Give back each line of the listing below that contains the string "documentclass".

• • • • •

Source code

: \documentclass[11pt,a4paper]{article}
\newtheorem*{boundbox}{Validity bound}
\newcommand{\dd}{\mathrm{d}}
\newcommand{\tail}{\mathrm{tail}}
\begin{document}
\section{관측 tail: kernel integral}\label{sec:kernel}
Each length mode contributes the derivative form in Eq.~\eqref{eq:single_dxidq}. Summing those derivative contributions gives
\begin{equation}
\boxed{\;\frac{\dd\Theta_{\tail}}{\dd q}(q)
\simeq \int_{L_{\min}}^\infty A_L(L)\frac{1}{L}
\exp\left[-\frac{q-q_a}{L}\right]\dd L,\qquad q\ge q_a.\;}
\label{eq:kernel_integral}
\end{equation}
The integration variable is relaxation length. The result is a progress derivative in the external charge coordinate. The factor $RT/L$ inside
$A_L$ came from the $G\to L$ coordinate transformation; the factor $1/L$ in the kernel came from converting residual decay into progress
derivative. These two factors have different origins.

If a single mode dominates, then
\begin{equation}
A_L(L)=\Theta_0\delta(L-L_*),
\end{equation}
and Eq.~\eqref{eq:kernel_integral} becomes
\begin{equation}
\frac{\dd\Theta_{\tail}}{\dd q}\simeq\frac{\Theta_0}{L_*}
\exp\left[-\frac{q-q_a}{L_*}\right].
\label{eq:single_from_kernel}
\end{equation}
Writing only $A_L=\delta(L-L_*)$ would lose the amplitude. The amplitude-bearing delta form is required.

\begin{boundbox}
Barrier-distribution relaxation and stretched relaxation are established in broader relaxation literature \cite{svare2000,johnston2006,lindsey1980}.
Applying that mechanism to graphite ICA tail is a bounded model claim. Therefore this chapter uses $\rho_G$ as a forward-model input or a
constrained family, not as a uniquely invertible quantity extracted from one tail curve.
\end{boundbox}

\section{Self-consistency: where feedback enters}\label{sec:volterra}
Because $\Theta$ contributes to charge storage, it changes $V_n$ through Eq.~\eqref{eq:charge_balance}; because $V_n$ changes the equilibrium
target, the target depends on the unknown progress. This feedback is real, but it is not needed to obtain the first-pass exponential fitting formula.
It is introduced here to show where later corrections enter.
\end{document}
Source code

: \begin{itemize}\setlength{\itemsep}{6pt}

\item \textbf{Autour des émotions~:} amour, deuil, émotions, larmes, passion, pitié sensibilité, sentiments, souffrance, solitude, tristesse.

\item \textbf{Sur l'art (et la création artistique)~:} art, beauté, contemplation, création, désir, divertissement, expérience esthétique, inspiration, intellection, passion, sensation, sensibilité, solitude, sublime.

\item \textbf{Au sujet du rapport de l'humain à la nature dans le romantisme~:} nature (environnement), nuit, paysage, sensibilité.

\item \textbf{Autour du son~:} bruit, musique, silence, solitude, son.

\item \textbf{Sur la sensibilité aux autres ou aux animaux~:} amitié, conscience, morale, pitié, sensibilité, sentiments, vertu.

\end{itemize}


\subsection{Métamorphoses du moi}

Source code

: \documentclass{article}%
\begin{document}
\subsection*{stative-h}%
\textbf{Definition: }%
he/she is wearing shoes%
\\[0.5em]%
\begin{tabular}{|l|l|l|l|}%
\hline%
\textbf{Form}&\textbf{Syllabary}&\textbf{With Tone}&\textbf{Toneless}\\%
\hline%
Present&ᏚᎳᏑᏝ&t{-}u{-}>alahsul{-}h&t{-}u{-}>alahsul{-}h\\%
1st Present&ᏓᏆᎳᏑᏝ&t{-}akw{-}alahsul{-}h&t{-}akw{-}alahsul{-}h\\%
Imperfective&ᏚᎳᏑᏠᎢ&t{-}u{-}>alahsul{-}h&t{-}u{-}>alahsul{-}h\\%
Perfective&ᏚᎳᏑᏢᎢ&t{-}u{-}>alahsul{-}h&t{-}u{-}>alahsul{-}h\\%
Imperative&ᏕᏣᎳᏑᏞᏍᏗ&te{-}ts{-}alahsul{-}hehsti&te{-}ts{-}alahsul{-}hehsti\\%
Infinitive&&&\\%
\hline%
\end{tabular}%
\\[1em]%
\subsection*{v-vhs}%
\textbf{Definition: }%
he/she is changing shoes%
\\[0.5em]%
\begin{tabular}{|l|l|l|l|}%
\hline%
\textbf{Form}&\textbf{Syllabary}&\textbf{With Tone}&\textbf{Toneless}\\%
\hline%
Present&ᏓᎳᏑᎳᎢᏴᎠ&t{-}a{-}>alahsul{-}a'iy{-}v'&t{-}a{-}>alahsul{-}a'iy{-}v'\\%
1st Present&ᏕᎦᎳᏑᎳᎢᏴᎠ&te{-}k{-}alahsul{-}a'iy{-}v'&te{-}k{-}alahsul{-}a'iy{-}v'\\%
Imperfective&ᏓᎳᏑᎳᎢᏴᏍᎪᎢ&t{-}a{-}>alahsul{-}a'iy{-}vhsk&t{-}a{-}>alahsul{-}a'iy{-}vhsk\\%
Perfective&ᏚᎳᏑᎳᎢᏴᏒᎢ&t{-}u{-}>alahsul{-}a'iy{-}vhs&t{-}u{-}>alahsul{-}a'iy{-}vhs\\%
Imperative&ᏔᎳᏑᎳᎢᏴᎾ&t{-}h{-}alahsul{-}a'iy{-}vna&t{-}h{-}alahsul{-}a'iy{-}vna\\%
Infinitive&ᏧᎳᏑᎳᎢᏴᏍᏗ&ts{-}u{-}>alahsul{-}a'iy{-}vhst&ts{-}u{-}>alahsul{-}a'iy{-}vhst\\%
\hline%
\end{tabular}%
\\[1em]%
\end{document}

• • • • •

### Written answer
: \documentclass[11pt,a4paper]{article}
: \documentclass{article}%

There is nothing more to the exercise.